Андрей вспомнил про племянников, сходил в буфет, купил ирисок и четыре узеньких шоколадки — по штуке на каждого огольца, прихватил в запас папирос (как-никак — три дня жить, не бежать же сразу в сельпо), хотел взять гостинец матери, селедки какой или колбасы, но ничего такого не было.
— Возьмите яблок, — предложила буфетчица, сдобная, поролоновой желтизны блондинка с откровенно ласковыми глазами. — Хорошие яблоки, алма-атинские. На базаре у чучмеков они по пятерке. А мясное теперь из деревни везут. На рынке по четыре рубля свинина, жир один, — в очередь!

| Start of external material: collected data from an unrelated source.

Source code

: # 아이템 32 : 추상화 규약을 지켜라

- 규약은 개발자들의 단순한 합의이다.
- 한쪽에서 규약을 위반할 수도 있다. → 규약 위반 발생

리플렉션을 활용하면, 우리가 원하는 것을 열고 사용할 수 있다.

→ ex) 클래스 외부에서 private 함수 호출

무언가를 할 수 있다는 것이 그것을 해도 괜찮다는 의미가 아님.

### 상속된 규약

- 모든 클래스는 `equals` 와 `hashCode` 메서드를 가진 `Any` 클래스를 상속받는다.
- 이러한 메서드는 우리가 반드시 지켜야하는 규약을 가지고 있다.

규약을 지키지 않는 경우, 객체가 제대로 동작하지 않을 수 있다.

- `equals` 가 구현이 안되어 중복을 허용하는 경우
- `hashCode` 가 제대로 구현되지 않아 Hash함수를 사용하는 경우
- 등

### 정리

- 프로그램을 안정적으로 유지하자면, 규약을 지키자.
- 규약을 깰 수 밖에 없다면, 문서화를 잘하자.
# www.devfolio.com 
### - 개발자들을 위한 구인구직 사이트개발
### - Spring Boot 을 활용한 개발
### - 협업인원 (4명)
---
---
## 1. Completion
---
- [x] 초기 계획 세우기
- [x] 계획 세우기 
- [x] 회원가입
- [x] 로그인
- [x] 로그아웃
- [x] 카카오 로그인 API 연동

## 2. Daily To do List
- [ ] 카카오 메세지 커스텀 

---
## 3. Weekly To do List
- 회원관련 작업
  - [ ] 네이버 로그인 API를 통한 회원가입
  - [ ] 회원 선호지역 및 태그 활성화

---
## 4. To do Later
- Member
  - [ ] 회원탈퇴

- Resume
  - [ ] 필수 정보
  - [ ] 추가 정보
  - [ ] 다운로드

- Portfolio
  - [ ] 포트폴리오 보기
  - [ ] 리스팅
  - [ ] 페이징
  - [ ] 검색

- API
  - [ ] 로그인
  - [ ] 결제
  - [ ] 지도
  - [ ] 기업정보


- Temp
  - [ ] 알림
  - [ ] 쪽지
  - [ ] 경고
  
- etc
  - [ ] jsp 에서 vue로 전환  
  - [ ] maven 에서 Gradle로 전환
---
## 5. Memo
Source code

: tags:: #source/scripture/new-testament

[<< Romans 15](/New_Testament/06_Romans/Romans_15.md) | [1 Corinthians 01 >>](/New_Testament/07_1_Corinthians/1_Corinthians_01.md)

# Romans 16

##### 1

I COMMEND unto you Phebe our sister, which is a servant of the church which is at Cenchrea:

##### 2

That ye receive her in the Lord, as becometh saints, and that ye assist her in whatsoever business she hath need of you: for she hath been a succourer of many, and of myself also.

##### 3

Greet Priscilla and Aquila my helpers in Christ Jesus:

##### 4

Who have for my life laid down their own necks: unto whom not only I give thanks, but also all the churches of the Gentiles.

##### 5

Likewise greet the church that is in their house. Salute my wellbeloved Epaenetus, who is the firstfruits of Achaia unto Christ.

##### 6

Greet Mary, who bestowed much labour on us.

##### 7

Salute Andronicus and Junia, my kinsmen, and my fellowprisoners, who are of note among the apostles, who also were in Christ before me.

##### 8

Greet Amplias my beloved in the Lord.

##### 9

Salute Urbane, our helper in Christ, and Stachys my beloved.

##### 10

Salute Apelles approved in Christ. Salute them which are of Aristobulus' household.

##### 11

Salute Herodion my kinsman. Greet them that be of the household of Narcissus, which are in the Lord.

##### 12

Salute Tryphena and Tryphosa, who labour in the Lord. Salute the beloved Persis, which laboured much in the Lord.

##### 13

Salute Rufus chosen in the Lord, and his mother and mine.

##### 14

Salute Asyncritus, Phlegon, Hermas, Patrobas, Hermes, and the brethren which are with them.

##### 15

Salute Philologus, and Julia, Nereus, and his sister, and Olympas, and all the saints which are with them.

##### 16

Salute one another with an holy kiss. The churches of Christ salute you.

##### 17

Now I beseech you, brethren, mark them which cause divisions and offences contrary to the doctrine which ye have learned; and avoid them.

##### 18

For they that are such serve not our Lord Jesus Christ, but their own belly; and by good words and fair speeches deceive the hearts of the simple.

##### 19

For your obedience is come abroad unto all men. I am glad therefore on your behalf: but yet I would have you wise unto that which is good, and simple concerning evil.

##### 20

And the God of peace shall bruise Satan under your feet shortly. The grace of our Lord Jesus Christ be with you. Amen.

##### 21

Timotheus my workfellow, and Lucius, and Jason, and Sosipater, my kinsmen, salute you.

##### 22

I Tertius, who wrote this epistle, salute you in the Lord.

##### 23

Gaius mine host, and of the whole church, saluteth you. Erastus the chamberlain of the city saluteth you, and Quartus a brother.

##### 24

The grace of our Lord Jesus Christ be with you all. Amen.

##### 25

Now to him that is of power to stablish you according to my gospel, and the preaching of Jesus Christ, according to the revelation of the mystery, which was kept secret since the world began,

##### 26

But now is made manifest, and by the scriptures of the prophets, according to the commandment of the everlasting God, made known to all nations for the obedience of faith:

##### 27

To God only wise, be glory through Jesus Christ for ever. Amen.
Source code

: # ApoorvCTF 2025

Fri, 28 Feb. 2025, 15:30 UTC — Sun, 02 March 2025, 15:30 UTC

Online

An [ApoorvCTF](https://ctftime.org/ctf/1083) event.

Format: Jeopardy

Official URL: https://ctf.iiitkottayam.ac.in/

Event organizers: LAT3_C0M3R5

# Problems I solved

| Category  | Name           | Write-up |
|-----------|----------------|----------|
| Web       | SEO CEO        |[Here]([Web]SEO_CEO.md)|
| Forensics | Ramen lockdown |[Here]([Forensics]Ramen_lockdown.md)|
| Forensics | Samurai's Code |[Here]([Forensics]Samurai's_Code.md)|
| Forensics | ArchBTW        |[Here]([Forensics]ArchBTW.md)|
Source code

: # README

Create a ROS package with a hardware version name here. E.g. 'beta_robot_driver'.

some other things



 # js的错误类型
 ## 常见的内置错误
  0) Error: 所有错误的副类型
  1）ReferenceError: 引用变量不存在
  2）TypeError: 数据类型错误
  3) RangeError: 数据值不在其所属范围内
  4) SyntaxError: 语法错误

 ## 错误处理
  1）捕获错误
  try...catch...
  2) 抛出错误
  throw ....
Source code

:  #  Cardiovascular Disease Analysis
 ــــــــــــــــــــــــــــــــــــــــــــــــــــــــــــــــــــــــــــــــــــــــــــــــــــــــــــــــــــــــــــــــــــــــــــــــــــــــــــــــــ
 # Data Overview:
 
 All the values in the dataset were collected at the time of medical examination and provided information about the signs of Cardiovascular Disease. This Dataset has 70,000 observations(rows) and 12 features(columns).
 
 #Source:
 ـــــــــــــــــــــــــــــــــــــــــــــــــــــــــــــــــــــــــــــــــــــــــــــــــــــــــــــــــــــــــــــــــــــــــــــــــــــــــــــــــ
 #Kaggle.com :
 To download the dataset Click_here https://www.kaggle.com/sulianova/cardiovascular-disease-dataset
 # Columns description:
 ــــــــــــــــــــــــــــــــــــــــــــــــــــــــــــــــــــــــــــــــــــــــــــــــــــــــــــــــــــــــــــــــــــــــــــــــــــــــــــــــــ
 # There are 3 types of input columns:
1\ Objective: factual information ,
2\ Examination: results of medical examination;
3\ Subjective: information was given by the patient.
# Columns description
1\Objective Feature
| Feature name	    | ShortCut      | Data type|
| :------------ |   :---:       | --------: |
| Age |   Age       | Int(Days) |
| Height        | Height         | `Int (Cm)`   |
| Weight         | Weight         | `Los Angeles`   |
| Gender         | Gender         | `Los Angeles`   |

Андрей не считая сгреб сдачу, собрал с прилавка покупки и отошел в сторонку, к столику, чтобы рассовать все по карманам — ни сумки, ни сетки у него не было. Оглянулся на буфетчицу, встретил ее взгляд, сожалеющий и насмешливый, но не ответил на него — привык. Бабы находили, что он похож на модного киноартиста, и вертихвостились, будто и вправду перед артистом. Нету у дур понятия, что походить на кого-то для мужика честь небольшая. Да и не нравился ему этот артист — ходит как дрын проглотил, но никуда не денешься — пошибать друг на друга они пошибали: тот же длинный рот, сухой породный нос и такие же глаза, внимательные и неулыбчивые, под ровными тесемками бровей. Только Андрей был покрепче своего жидкого в кости двойника и ростом выше на целую голову. Когда его спрашивали, не братья ли они, Андрей отвечал обычно грубостью — шутовства он не любил и не понимал. Буфетчице, видимо, хотелось поиграть о ним, она вышла из-за стойки и начала прибирать на столиках, без надобности наваливаясь на них пышной грудью и вытягивая сзади тугую круглую ногу.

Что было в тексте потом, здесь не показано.